→ Task details
From the data below, retype exactly the lines starting with the one that contains "- parameter hides global variable" and ending with the one that contains "Solaris with GCC", both included.

→ Records provided
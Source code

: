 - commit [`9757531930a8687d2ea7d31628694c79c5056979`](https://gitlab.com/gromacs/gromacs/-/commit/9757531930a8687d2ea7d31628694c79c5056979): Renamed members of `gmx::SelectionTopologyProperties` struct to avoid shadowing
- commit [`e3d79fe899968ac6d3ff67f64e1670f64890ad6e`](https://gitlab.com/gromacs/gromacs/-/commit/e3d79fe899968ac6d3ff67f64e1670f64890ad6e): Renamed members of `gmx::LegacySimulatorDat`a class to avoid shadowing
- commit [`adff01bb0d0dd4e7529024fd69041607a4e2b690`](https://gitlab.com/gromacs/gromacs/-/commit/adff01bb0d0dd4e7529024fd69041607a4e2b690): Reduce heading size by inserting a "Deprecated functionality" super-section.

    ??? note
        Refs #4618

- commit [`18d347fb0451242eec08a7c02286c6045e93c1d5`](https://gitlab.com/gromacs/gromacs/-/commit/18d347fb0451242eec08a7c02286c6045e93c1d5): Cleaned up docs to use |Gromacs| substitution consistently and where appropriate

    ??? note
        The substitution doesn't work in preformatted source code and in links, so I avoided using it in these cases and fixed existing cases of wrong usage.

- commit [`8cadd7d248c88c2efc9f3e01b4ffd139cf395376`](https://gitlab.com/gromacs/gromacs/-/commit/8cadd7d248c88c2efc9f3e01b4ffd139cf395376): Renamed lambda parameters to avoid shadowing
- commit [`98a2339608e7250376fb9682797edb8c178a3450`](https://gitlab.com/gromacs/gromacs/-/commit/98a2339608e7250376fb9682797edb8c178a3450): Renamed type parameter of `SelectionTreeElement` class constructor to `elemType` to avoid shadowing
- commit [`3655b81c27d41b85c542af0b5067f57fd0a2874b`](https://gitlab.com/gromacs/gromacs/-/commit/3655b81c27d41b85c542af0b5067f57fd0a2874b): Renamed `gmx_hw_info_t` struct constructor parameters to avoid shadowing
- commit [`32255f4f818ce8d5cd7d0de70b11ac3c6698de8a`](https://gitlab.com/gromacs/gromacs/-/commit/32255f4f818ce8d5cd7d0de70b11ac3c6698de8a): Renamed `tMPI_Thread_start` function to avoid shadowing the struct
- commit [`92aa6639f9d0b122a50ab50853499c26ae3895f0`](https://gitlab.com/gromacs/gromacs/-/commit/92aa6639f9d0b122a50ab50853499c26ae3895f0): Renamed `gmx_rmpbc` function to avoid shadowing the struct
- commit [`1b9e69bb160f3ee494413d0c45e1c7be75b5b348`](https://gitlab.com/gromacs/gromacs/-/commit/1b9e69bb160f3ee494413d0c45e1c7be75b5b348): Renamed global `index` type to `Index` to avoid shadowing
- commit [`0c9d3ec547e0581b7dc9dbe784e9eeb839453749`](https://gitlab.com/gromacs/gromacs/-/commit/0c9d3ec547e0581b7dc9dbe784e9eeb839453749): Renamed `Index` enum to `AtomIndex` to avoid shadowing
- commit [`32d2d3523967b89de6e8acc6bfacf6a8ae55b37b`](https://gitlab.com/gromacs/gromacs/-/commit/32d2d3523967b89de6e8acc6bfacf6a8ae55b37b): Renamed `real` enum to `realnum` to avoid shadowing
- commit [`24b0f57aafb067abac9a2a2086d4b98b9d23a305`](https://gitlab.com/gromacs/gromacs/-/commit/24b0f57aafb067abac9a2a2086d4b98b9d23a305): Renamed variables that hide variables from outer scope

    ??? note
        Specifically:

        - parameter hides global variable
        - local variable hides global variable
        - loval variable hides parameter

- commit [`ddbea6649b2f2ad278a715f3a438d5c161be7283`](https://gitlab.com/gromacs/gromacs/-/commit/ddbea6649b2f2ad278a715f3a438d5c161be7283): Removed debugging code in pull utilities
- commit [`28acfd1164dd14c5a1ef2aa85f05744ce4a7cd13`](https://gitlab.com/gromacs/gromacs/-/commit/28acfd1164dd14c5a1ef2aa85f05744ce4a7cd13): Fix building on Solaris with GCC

* * *

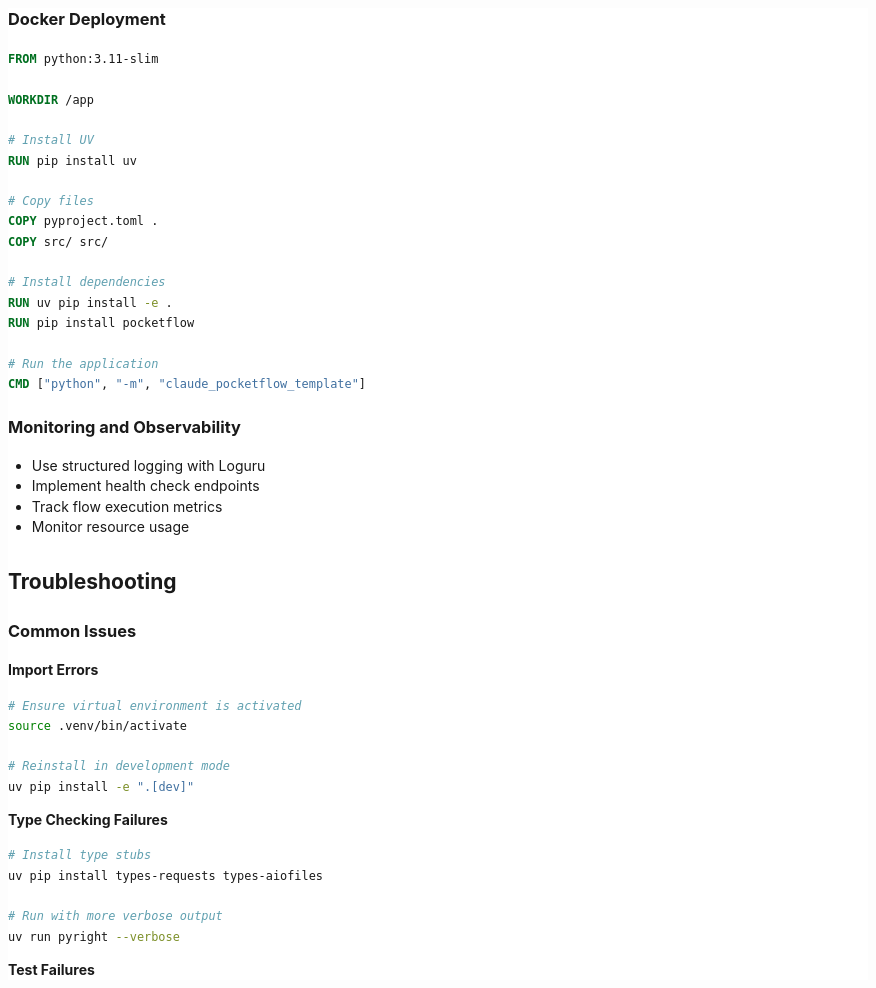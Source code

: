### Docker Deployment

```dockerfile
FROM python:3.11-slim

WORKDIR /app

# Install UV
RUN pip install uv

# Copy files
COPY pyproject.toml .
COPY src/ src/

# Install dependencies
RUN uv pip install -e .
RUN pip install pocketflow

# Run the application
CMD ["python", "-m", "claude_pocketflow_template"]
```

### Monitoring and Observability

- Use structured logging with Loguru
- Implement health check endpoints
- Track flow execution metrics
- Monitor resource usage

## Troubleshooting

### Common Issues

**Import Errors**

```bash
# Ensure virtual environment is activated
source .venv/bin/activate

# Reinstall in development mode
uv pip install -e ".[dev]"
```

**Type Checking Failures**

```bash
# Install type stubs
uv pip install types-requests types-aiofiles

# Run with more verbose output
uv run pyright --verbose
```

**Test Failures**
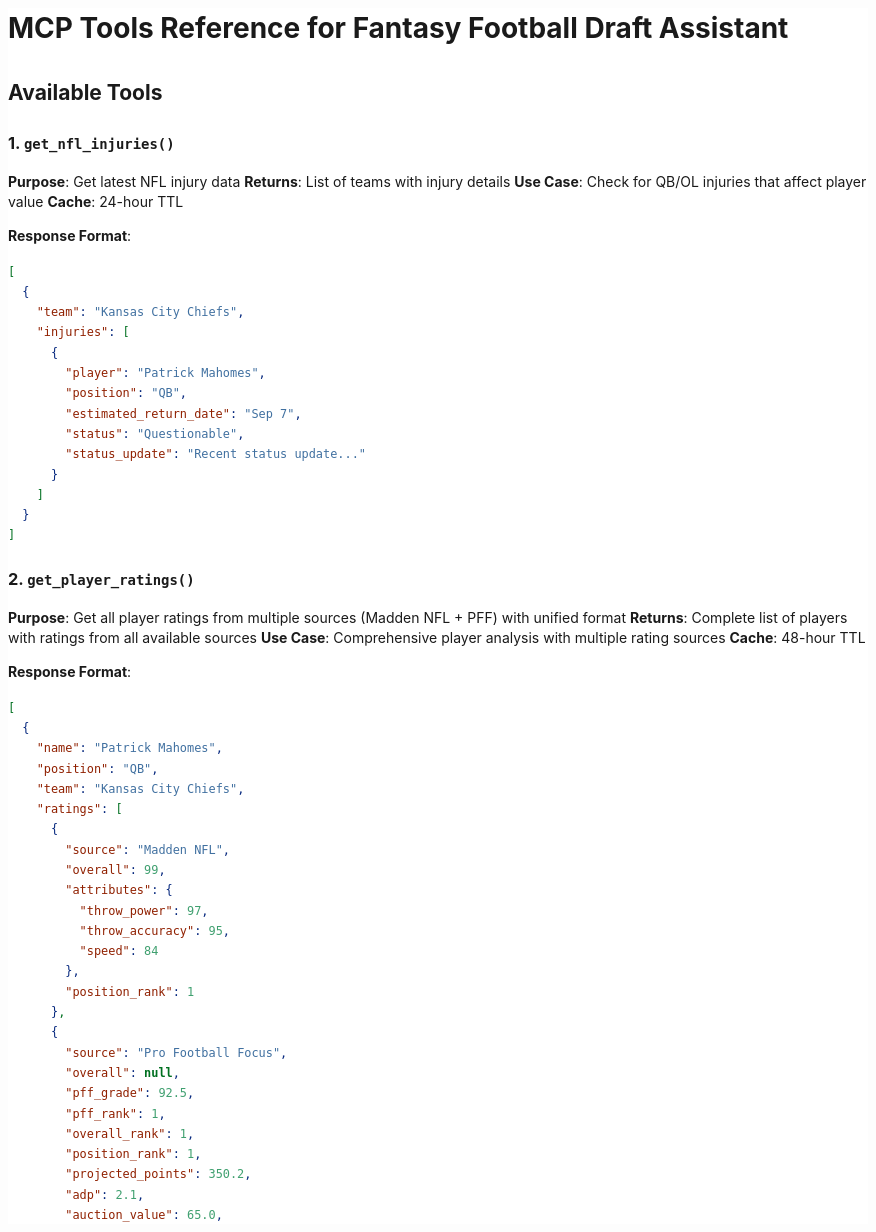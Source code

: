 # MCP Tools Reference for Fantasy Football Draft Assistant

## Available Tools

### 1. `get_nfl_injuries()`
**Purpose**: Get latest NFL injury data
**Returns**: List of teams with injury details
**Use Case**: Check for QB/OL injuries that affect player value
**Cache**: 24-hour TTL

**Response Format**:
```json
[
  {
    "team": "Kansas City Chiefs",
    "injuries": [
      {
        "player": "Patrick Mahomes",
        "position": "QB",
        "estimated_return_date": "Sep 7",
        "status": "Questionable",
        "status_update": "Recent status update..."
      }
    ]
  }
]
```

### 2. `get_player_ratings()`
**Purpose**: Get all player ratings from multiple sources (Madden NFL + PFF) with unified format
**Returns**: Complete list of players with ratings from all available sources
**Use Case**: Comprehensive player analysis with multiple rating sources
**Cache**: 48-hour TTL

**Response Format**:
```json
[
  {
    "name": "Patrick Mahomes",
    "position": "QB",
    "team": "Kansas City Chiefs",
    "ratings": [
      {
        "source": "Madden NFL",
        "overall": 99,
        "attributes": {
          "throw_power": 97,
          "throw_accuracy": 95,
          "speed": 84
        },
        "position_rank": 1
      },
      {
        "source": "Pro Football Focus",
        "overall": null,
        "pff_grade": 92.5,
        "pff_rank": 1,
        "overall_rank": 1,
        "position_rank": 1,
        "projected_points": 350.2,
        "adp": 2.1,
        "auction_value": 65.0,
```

* * *

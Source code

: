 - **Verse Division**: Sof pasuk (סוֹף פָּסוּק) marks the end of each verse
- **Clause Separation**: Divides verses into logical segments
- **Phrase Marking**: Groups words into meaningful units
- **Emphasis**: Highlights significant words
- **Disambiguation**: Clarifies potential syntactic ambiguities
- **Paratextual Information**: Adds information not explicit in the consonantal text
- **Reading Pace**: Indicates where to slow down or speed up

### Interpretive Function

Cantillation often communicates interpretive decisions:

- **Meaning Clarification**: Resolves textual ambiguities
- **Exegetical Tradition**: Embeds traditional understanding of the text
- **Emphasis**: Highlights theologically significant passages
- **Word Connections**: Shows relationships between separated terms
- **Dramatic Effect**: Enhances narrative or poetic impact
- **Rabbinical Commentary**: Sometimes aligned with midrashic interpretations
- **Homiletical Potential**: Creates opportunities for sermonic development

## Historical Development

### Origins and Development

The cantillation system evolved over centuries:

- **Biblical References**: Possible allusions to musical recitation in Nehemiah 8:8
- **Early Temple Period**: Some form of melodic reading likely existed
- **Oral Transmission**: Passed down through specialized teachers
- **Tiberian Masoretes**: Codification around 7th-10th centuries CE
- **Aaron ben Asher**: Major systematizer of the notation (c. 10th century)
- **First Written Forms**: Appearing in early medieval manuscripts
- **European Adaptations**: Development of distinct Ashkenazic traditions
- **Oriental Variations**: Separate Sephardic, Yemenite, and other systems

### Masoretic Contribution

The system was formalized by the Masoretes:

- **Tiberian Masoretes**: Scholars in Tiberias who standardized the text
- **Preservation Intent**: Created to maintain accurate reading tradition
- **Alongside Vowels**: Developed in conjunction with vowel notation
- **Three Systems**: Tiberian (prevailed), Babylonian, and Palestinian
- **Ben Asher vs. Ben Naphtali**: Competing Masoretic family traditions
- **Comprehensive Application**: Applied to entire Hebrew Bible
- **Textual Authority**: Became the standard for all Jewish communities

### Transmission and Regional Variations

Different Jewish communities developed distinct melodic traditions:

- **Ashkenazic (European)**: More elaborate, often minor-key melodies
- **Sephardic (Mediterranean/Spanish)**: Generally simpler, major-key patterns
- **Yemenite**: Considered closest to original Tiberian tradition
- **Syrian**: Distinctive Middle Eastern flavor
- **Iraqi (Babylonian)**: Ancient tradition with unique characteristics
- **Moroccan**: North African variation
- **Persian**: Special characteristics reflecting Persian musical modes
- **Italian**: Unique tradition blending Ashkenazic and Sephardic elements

→ Finished task
        - parameter hides global variable
        - local variable hides global variable
        - loval variable hides parameter

- commit [`ddbea6649b2f2ad278a715f3a438d5c161be7283`](https://gitlab.com/gromacs/gromacs/-/commit/ddbea6649b2f2ad278a715f3a438d5c161be7283): Removed debugging code in pull utilities
- commit [`28acfd1164dd14c5a1ef2aa85f05744ce4a7cd13`](https://gitlab.com/gromacs/gromacs/-/commit/28acfd1164dd14c5a1ef2aa85f05744ce4a7cd13): Fix building on Solaris with GCC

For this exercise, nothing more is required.